Case No. 13-cv-385-JPG-PMF
KEVIN BAYER, doing business as CLAY
COUNTY SPEEDWAY,
Defendant.
MEMORANDUM AND ORDER
This matter comes before the Court on defendant Kevin Bayer’s motion for summary
judgment (Doc. 26) to which plaintiffs Jeff Gray (“Jeff”) and Michael Gray (“Michael”)
(collectively “Plaintiffs”) filed responses (Doc. 31 & 35). The Court heard oral argument from
the parties on June 11, 2014. For the following reasons, the Court grants in part and denies in
part the motion.
1. Background
As a hobby, Michael modified vehicles for the purposes of participating in various derby
races. On September 23, 2012, Michael and his mother, Beaulah Gray (“Beaulah”), participated
in the powder puff race at the Clay County Speedway located in Flora, Illinois. Michael had
modified their vehicle in various ways, including removing the shoulder strap of the safety belt.
Beaulah drove, and Michael sat in the driver’s seat. Beaulah had never participated in a highspeed race before like the incident race and there is evidence that the vehicle was wholly
unsuitable for this particular race.

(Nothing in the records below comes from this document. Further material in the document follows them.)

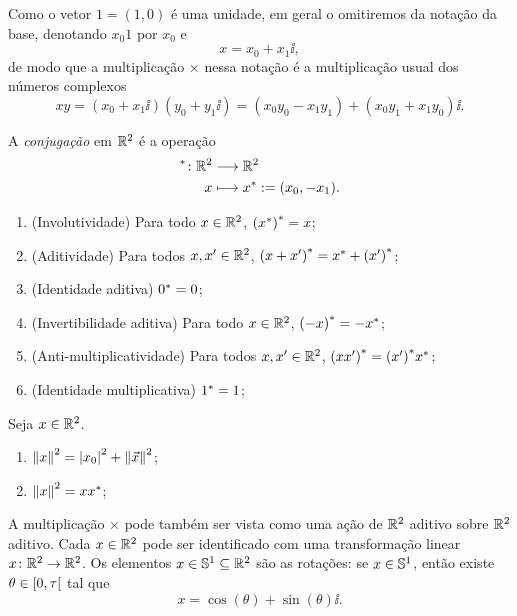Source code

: Como o vetor $1=(1,0)$ é uma unidade, em geral o omitiremos da notação da base, denotando $x_0 1$ por $x_0$ e
	\begin{equation*}
	x = x_0 + x_1\ii,
	\end{equation*}
de modo que a multiplicação $\times$ nessa notação é a multiplicação usual dos números complexos
	\begin{equation*}
	xy = (x_0 + x_1 \ii)(y_0 + y_1 \ii) = (x_0y_0-x_1y_1) + (x_0y_1+x_1y_0) \ii.
	\end{equation*}

\begin{definition}
A \emph{conjugação} em $\R^2$ é a operação
	\begin{align*}
	\func{\conju{}}{\R^2}{\R^2}{x}{\conju{x} := (x_0,-x_1)}.
	\end{align*}
\end{definition}

\begin{exercise}
	\begin{enumerate}
	\item (Involutividade) Para todo $x \in \R^2$, $\conju{(\conju{x})} = x$;
	\item (Aditividade) Para todos $x,x' \in \R^2$, $\conju{(x+x')} = \conju{x} + \conju{(x')}$;
	\item (Identidade aditiva) $\conju{0} = 0$;
	\item (Invertibilidade aditiva) Para todo $x \in \R^2$, $\conju{(-x)} = -\conju{x}$;
	\item (Anti-multiplicatividade) Para todos $x,x' \in \R^2$, $\conju{(xx')} = \conju{(x')}\conju{x}$;
	\item (Identidade multiplicativa) $\conju{1} = 1$;
	\end{enumerate}
\end{exercise}

\begin{exercise}
Seja $x \in \R^2$.
	\begin{enumerate}
	\item $\nor{x}^2 = \abs{\esc{x}}^2 + \nor{\vec{x}}^2$;
	\item $\nor{x}^2 = x\conju{x}$;
	\end{enumerate}
\end{exercise}


A multiplicação $\times$ pode também ser vista como uma ação de $\R^2$ aditivo sobre $\R^2$ aditivo. Cada $x \in \R^2$ pode ser identificado com uma transformação linear $x\colon \R^2 \to \R^2$. Os elementos $x \in \S^1 \subseteq \R^2$ são as rotações: se $x \in \S^1$, então existe $\theta \in \intfa{0}{\tau}$ tal que
	\begin{equation*}
	x = \cos(\theta) + \sin(\theta) \ii.
	\end{equation*}

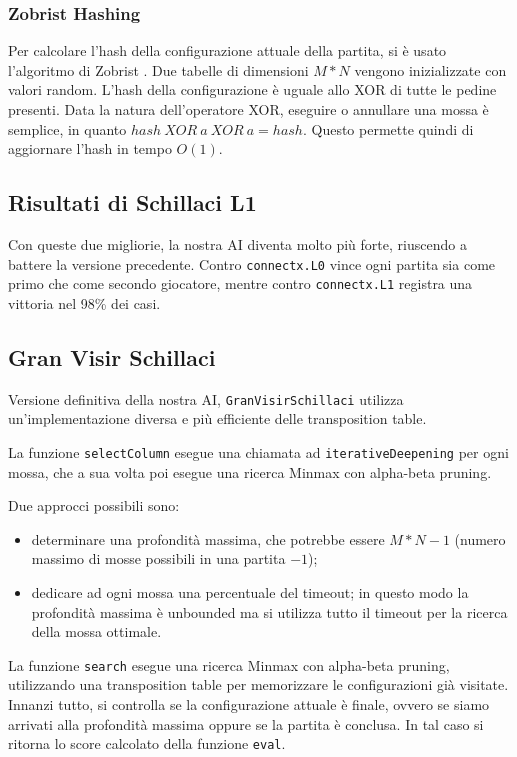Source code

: \subsubsection{Zobrist Hashing}

Per calcolare l'hash della configurazione attuale della partita, si è usato l'algoritmo di Zobrist \cite{ZOB70}.
Due tabelle di dimensioni $M*N$ vengono inizializzate con valori random. L'hash della configurazione è uguale allo XOR di tutte le pedine presenti.
Data la natura dell'operatore XOR, eseguire o annullare una mossa è semplice, in quanto $hash\ XOR\ a\ XOR\  a = hash$.
Questo permette quindi di aggiornare l'hash in tempo $O(1)$.

\subsection{Risultati di Schillaci L1}

Con queste due migliorie, la nostra AI diventa molto più forte, riuscendo a battere la versione precedente.
Contro \verb!connectx.L0! vince ogni partita sia come primo che come secondo giocatore, mentre contro \verb!connectx.L1! registra una vittoria nel 98\% dei casi.

\subsection{Gran Visir Schillaci}

Versione definitiva della nostra AI, \verb!GranVisirSchillaci! utilizza un'implementazione diversa e più efficiente delle transposition table.

La funzione \verb!selectColumn! esegue una chiamata ad \verb!iterativeDeepening! per ogni mossa, che a sua volta poi esegue una ricerca Minmax con alpha-beta pruning.

Due approcci possibili sono:
\begin{itemize}
    \item determinare una profondità massima, che potrebbe essere $M*N-1$ (numero massimo di mosse possibili in una partita $-1$);
    \item dedicare ad ogni mossa una percentuale del timeout; in questo modo la profondità massima è unbounded ma si utilizza tutto il timeout per la ricerca della mossa ottimale.
\end{itemize}

La funzione \verb!search! esegue una ricerca Minmax con alpha-beta pruning, utilizzando una transposition table per memorizzare le configurazioni già visitate.
Innanzi tutto, si controlla se la configurazione attuale è finale, ovvero se siamo arrivati alla profondità massima oppure se la partita è conclusa. In tal caso si ritorna lo score calcolato della funzione \verb!eval!.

During the incident, Michael was not wearing a seat belt and
at one point prior to the accident the car lifted approximately three feet off the ground.

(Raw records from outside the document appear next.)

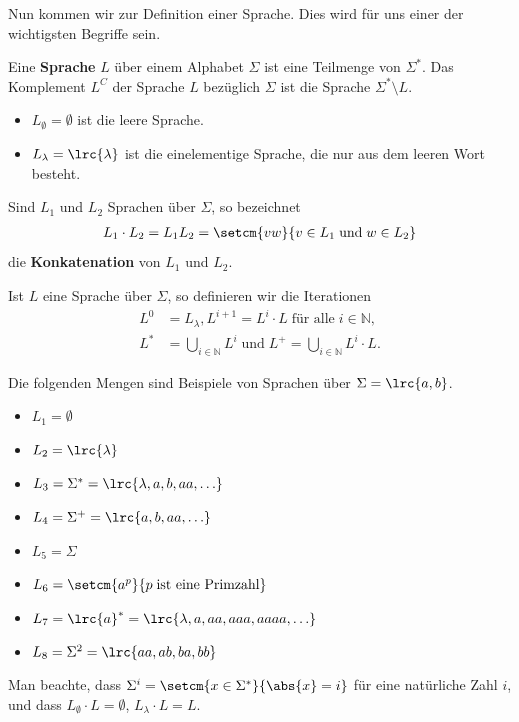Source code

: Nun kommen wir zur Definition einer Sprache. Dies wird für uns einer der wichtigsten Begriffe sein.
\begin{mydefinition}[Sprache]\label{mydefinition:Sprache}
Eine \textbf{Sprache} $L$ über einem Alphabet $\Sigma$ ist eine Teilmenge von $\Sigma^*$. Das Komplement $L^C$ der Sprache $L$ bezüglich $\Sigma$ ist die Sprache $\Sigma^*\setminus L$.
\begin{itemize}
	\item $L_{\emptyset} = \emptyset$ ist die leere Sprache.
	\item $L_{\lambda} = \lrc{\lambda}$ ist die einelementige Sprache, die nur aus dem leeren Wort besteht.
\end{itemize}
Sind $L_1$ und $L_2$ Sprachen über $\Sigma$, so bezeichnet
\begin{align*}
	L_1\cdot L_2 = L_1L_2 = \setcm{vw}{v\in L_1\; \text{und}\; w\in L_2}
\end{align*}
die \textbf{Konkatenation} von $L_1$ und $L_2$.

Ist $L$ eine Sprache über $\Sigma$, so definieren wir die Iterationen
\begin{align*}
	L^0 & = L_{\lambda}, L^{i+1} = L^i\cdot L\;\text{für alle}\; i\in\mathbb{N},                \\
	L^* & = \bigcup_{i\in\mathbb{N}}L^i\;\text{und}\; L^+ = \bigcup_{i\in\mathbb{N}}L^i\cdot L.
\end{align*}
\end{mydefinition}

\begin{myexample}
Die folgenden Mengen sind Beispiele von Sprachen über $\Sigma = \lrc{a,b}$.
\begin{itemize}
	\item $L_1 = \emptyset$
	\item $L_2 = \lrc{\lambda}$
	\item $L_3 = \Sigma^* = \lrc{\lambda, a,b,aa,\ldots }$
	\item $L_4 = \Sigma^+ = \lrc{a,b,aa,\ldots }$
	\item $L_5 = \Sigma$
	\item $L_6 = \setcm{a^p}{p\;\text{ist eine Primzahl}}$
	\item $L_7 = \lrc{a}^* = \lrc{\lambda, a, aa, aaa, aaaa, \ldots }$
	\item $L_8 = \Sigma^2 = \lrc{aa,ab,ba,bb}$
\end{itemize}
\end{myexample}
Man beachte, dass $\Sigma^i = \setcm{x\in\Sigma^*}{\abs{x} = i}$ für eine natürliche Zahl $i$, und dass $L_{\emptyset}\cdot L = \emptyset$, $L_{\lambda}\cdot L = L$.

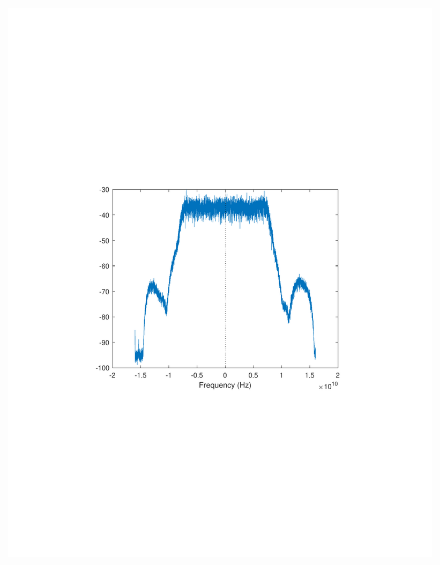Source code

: \begin{refsection}
\begin{figure}[H]
	\centering
	\begin{minipage}{0.30\textwidth}
		\centering
		\includegraphics[clip, trim=4cm 8cm 4cm 8cm, width=1\textwidth]{./sdf/m_qam_system/figures/expResults/intradyne/4_16GBdInSig13dB_AfFE.pdf}
		\label{fig:16GBdEyeFE2}
	\end{minipage}
	\begin{minipage}{0.30\textwidth}
		\centering

\end{minipage}
\end{figure}
\end{refsection}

Ultimately, the vehicle rolled resulting in Beaulah’s death and Michael’s serious injury
The parties agree that Michael and Beaulah signed a release prior to the race that states in
pertinent part as follows:
IN CONSIDERATION of being permitted to compete, officiate, observe, work,
or participate in any way in the EVENT(S) or being permitted to enter for any
purpose any RESTRICTED AREA (defined as any area requiring special
authorization, credentials, or permission to enter or any area to which admission
by the general public is restricted or prohibited), EACH OF THE
UNDERSIGNED, for himself, his personal representatives, heirs, and next of kin:
...
2. HEREBY RELEASES, WAIVES, DISCHARGES AND COVENANTS NOT
TO SUE the promoters, participants, racing associations, sanctioning organization
or any subdivision thereof, track operators, track owners, officials, car owners,
drivers, pit crews, rescue personnel any persons in any RESTRICTED AREA,
sponsors, advertisers, owners and leassees (sic) of premises used to conduct the
EVENT(S), premises and event inspectors, surveyors, underwriters, consultants
and others who give recommendations, direction or instruction or engage in risk
evaluation or loss control activities regarding the premises or EVENT(S) and each
of them, their directors, officers, agents, employees, representatives owners,
members, affiliates, successors and assigns all for the purposes herein referred to
as “Releasees,” FROM ALL LIABILITY TO THE UNDERSIGNED, his
personal representatives, assigns, heirs, and next of kin FOR ANY AND ALL
LOSS OR DAMAGE, AND ANY CLAIM OR DEMANDS THEREFOR ON
ACCOUNT OF INJURY TO THE PERSON OR PROPERTY OR RESULTING
IN DEATH OF THE UNERSIGNED ARISING OUT OF OR RELATED TO
THE EVENT(S), WHETHER CAUSED BY THE NEGLIGENCE OF THE
RELEASEES OR OTHERWISE.
3. HEREBY AGREES TO INDEMNIFY AND SAVE AND HOLD HARMLESS
the Releasees and each of them FROM ANY LOSS, LIABILITY, DAMAGE, OR
COST they may incur arising out of or related to the UNDERSIGNED’S INJURY
OR DEATH, WHETHER CAUSED BY THE NEGLIGENCE OF THE
RELEASEES OR OTHERWISE.
4. HEREBY ASSUMES FULL RESPONSIBILITY FOR ANY RISK OF
BODILY INJURY, DEATH OR PROPERTY DAMAGE arising out of or related
to the EVENT(S) whether caused by the NEGLIGENCE OF RELEASEES or
otherwise.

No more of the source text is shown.